Records provided section start

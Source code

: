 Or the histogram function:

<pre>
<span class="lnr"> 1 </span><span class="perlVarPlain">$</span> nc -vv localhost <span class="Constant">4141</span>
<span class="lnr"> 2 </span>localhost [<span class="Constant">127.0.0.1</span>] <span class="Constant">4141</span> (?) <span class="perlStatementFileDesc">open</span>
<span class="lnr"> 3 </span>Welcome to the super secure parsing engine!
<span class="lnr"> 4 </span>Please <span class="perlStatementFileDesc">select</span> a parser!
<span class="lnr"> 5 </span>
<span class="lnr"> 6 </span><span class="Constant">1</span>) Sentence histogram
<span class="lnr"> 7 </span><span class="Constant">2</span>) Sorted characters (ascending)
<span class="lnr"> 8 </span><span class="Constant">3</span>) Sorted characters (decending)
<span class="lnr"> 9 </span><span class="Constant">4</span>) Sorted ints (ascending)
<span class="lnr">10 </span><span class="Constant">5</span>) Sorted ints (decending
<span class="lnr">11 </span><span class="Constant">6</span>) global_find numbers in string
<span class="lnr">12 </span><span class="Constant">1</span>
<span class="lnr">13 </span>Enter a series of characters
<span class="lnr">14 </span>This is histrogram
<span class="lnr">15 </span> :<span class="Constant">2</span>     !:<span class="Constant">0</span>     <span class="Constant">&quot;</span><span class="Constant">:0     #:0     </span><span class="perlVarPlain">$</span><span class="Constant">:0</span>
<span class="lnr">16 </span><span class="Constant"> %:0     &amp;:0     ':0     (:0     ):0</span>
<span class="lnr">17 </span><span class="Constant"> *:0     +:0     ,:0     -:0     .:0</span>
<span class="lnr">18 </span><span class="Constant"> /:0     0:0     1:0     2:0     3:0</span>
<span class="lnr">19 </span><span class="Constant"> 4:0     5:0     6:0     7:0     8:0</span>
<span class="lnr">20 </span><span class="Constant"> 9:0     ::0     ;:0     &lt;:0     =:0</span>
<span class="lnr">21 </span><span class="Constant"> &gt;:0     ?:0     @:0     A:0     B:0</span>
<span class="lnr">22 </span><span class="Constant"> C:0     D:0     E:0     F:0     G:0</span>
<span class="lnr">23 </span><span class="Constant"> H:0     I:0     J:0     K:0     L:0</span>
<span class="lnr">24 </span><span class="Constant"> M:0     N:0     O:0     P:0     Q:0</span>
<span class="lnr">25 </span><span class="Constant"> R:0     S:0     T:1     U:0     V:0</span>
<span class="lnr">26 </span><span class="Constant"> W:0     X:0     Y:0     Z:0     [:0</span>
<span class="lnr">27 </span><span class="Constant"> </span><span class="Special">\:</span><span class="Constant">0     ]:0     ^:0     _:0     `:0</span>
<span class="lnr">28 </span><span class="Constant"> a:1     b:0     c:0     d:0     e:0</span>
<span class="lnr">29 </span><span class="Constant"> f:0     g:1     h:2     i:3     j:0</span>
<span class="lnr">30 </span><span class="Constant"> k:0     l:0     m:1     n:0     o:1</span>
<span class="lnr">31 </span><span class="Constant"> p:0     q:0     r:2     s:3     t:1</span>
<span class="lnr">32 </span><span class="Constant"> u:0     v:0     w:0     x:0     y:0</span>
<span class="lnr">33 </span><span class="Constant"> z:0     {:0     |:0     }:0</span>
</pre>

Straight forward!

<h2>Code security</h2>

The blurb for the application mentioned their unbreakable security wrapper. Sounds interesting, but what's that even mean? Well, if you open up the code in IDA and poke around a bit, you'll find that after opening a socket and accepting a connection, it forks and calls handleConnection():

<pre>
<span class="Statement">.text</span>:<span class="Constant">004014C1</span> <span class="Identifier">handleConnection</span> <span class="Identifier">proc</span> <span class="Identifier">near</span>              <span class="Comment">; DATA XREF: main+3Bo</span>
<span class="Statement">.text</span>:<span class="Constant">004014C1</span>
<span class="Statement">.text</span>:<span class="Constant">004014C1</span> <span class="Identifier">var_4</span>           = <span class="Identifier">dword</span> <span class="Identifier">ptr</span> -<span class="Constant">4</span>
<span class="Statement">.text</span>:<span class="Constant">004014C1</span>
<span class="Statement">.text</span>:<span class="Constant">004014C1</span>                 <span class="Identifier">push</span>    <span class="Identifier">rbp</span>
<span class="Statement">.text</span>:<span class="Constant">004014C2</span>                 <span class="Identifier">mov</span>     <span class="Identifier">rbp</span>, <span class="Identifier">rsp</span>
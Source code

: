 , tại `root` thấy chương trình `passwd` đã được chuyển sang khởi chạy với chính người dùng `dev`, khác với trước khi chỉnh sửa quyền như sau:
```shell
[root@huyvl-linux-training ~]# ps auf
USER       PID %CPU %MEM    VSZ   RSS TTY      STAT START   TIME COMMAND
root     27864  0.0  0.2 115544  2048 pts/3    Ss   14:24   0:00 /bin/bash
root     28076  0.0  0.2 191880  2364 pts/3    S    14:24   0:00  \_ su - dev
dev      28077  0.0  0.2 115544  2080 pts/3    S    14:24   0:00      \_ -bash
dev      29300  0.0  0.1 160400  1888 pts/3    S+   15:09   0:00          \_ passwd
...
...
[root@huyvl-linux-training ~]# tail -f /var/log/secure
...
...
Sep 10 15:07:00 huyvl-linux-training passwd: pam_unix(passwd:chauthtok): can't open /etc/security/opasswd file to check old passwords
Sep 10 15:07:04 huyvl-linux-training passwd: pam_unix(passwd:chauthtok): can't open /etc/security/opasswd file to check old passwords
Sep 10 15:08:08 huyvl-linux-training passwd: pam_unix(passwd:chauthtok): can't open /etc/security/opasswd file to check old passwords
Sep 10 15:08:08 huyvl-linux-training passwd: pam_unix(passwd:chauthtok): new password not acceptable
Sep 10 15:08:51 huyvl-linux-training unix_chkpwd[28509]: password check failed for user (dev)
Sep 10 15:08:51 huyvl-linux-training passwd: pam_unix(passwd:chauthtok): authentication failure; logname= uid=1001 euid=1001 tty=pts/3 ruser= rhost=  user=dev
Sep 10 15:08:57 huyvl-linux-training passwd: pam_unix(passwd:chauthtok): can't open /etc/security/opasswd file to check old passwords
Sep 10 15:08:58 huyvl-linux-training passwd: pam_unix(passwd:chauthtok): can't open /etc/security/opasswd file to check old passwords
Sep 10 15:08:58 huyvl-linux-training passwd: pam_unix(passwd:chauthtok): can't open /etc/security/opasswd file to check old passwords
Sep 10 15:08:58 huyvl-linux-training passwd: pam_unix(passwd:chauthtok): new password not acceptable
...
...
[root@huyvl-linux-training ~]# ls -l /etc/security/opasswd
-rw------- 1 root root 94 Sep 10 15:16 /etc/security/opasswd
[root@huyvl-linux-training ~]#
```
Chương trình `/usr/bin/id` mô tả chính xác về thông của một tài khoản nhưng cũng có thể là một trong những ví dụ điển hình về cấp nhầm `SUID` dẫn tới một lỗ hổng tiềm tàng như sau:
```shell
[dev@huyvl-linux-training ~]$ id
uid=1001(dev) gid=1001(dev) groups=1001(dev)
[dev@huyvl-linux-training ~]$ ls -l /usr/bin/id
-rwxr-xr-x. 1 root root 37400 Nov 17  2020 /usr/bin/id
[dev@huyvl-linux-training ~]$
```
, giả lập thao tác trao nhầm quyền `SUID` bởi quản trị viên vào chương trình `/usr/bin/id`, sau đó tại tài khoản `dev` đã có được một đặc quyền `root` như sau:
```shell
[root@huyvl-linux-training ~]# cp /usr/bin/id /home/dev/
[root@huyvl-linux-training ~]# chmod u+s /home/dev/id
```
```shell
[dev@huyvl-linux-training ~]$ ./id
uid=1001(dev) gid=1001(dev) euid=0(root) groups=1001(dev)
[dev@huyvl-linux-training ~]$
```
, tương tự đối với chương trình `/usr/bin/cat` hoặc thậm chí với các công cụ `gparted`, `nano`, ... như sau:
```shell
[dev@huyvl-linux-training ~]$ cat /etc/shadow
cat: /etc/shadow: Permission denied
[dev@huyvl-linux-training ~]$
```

Records provided section end

Retype exactly the lines of the data above, starting at its first line and finishing with the line that has "Sorted characters (decending)" in it.

Source code

: Or the histogram function:

<pre>
<span class="lnr"> 1 </span><span class="perlVarPlain">$</span> nc -vv localhost <span class="Constant">4141</span>
<span class="lnr"> 2 </span>localhost [<span class="Constant">127.0.0.1</span>] <span class="Constant">4141</span> (?) <span class="perlStatementFileDesc">open</span>
<span class="lnr"> 3 </span>Welcome to the super secure parsing engine!
<span class="lnr"> 4 </span>Please <span class="perlStatementFileDesc">select</span> a parser!
<span class="lnr"> 5 </span>
<span class="lnr"> 6 </span><span class="Constant">1</span>) Sentence histogram
<span class="lnr"> 7 </span><span class="Constant">2</span>) Sorted characters (ascending)
<span class="lnr"> 8 </span><span class="Constant">3</span>) Sorted characters (decending)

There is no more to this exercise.